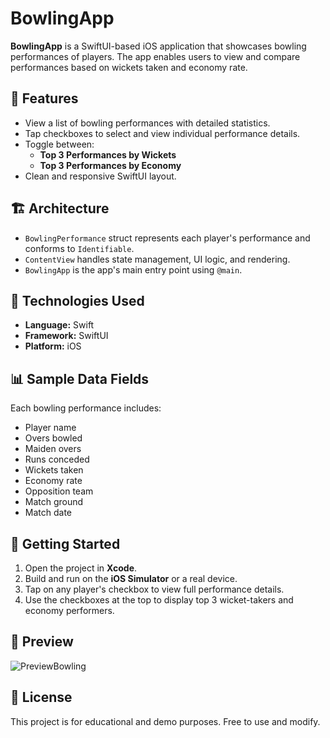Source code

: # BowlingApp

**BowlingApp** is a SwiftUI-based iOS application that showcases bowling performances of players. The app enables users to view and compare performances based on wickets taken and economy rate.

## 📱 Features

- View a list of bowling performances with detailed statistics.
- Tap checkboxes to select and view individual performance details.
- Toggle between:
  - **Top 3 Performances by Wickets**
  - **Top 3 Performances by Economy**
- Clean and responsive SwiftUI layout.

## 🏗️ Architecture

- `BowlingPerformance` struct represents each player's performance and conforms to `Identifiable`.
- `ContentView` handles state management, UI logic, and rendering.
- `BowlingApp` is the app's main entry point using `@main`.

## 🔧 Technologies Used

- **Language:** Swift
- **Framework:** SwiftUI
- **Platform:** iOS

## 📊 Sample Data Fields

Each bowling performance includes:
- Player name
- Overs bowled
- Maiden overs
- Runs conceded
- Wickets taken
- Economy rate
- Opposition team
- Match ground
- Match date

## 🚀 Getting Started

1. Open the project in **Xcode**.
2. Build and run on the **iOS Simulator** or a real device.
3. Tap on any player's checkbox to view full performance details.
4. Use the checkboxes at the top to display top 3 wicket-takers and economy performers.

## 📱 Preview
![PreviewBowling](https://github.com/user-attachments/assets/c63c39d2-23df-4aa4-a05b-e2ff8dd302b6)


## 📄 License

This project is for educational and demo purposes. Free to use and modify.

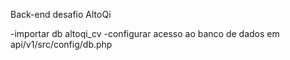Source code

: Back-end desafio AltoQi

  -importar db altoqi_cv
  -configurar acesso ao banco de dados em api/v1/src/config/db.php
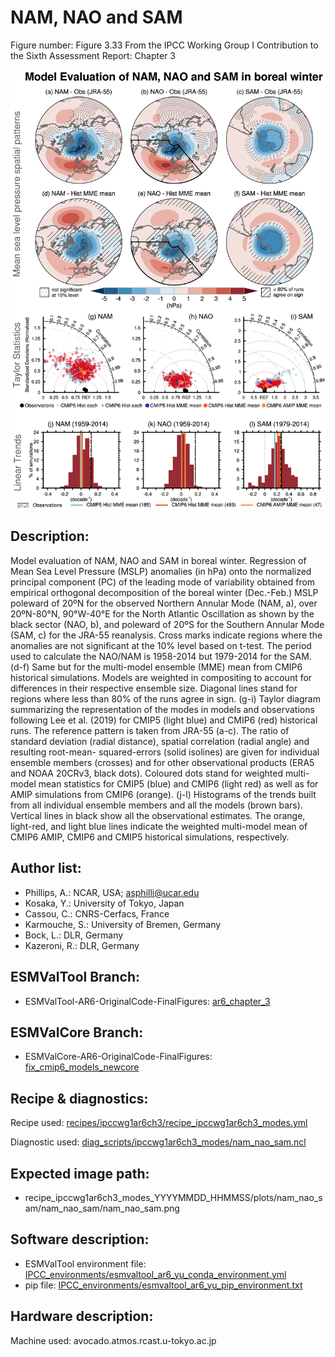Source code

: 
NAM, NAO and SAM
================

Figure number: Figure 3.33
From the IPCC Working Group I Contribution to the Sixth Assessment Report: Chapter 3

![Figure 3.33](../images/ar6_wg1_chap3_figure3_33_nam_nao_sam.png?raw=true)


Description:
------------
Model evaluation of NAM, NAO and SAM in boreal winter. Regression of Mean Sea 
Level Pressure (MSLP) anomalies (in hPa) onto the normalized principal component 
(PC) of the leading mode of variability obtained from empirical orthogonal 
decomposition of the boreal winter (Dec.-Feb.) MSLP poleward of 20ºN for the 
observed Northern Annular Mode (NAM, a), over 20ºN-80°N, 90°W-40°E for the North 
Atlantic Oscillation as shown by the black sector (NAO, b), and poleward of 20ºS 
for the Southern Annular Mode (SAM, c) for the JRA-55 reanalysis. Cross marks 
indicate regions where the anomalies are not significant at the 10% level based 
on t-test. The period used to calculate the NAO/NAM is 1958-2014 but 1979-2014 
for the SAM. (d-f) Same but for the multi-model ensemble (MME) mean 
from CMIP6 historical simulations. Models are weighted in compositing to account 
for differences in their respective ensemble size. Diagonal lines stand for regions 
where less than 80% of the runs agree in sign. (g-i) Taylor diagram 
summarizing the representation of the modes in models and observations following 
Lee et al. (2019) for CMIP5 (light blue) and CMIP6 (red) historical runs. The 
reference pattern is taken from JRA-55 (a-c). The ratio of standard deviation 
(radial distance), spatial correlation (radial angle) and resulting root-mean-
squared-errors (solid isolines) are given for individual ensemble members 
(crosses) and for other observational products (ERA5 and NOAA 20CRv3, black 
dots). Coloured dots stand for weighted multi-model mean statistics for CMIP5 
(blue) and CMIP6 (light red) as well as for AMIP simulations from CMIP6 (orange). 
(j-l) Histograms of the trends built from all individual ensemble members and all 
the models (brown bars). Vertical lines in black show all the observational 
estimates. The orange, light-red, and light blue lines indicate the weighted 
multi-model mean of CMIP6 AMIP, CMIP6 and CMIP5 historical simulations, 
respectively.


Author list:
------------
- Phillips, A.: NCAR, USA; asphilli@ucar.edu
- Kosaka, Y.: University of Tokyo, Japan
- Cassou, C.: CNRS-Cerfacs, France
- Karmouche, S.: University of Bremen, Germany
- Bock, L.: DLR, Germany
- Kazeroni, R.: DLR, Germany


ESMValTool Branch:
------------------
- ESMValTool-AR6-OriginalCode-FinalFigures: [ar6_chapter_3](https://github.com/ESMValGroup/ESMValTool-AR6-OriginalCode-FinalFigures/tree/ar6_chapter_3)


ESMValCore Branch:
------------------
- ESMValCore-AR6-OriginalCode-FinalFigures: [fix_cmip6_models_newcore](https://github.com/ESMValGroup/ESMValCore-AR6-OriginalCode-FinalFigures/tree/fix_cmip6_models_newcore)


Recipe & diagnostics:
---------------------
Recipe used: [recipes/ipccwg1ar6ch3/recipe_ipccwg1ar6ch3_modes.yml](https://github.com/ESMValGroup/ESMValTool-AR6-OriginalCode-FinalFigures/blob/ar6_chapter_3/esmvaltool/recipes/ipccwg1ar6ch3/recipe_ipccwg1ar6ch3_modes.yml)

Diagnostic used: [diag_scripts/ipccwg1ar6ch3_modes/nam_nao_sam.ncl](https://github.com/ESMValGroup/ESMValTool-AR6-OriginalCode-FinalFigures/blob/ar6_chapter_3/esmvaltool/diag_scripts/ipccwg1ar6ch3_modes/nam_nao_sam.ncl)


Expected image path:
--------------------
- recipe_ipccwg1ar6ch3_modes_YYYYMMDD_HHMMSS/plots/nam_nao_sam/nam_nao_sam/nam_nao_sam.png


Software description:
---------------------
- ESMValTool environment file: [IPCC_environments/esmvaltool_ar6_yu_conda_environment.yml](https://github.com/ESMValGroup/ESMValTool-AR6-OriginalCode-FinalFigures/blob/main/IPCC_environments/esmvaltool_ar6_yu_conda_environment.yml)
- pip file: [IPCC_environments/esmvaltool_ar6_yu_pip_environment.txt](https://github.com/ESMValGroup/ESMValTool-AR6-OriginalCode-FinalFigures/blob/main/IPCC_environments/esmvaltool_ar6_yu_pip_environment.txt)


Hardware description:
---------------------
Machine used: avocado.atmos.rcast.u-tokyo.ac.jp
—————
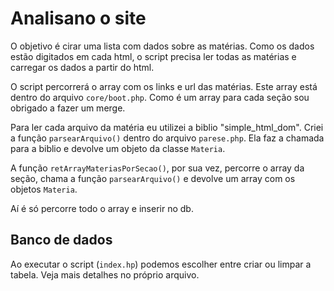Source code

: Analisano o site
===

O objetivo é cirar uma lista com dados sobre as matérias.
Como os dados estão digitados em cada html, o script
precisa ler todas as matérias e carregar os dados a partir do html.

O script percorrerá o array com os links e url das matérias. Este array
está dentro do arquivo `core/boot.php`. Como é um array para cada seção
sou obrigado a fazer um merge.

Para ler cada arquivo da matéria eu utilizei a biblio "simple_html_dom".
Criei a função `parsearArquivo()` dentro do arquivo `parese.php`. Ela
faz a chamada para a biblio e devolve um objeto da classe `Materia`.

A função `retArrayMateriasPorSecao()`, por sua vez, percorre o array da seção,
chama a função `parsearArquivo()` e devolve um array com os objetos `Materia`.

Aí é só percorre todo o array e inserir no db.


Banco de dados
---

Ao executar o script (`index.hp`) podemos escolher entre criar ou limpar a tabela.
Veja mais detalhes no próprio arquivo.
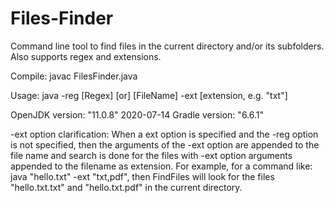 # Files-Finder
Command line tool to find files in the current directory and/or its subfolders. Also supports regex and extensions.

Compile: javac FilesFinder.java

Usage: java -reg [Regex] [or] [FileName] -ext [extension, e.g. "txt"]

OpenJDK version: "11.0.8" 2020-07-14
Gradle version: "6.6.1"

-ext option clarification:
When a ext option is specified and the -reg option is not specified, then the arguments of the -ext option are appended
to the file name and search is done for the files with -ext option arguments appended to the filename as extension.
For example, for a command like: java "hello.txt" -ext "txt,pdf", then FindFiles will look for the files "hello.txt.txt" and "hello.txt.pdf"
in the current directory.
—————
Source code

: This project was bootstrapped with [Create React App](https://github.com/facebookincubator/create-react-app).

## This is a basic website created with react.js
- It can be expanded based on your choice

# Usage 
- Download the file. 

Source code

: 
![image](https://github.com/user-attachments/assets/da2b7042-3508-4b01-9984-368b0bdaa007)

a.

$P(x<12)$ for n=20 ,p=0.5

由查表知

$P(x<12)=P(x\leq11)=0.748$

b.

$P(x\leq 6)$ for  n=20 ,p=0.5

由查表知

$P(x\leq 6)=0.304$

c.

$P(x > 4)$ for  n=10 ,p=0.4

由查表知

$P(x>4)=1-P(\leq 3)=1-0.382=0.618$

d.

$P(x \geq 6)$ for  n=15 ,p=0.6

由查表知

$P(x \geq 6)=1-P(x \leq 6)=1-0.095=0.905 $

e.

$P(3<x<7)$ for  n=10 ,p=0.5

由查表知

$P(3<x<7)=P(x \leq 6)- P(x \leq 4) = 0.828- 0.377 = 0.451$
—————
» Assignment
Transcribe, exactly and without additions, the lines of the records above, beginning with the line that contains "reference pattern is" and ending with the line that contains "(crosses) and for", both included.

» Exercise solution
reference pattern is taken from JRA-55 (a-c). The ratio of standard deviation 
(radial distance), spatial correlation (radial angle) and resulting root-mean-
squared-errors (solid isolines) are given for individual ensemble members 
(crosses) and for other observational products (ERA5 and NOAA 20CRv3, black 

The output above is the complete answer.